▶ [Plain-text document sources]:
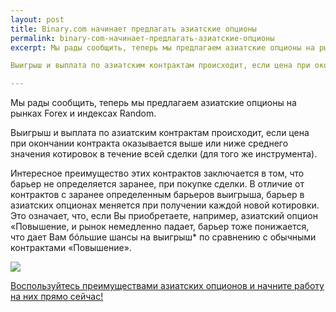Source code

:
 ```yaml
---
layout: post
title: Binary.com начинает предлагать азиатские опционы  
permalink: binary-com-начинает-предлагать-азиатские-опционы
excerpt: Мы рады сообщить, теперь мы предлагаем азиатские опционы на рынках Forex и индексах Random.

Выигрыш и выплата по азиатским контрактам происходит, если цена при окончании контракта оказывается выше или ниже среднего значения котировок в течение всей сделки (для того же инструмента).

---
```


Мы рады сообщить, теперь мы предлагаем азиатские опционы на рынках Forex и индексах Random.

Выигрыш и выплата по азиатским контрактам происходит, если цена при окончании контракта оказывается выше или ниже среднего значения котировок в течение всей сделки (для того же инструмента).

Интересное преимущество этих контрактов заключается в том, что барьер не определяется заранее, при покупке сделки. В отличие от контрактов с заранее определенным барьеров выигрыша, барьер в азиатских опционах меняется при получении каждой новой котировки. Это означает, что, если Вы приобретаете, например, азиатский опцион «Повышение, и рынок немедленно падает, барьер тоже понижается, что дает Вам бóльшие шансы на выигрыш* по сравнению с обычными контрактами «Повышение».

![](/post_images/7511378_orig.giff)

[Воспользуйтесь преимуществами азиатских опционов и начните работу на них прямо сейчас!](https://www.binary.com/c/trade.cgi?market=random&time=7t&form_name=asian&expiry_&amount_&H=%2B0&currency=USD&underlying_symbol=R_50&amount=100&date_&&l=RU?utm_medium=social&utm_source=blog&utm_content=whatsnew)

▶ [Try it]: Indicate how many lines in the records above include the word "начинает", giving no other content.

▶ [Problem solution]: 2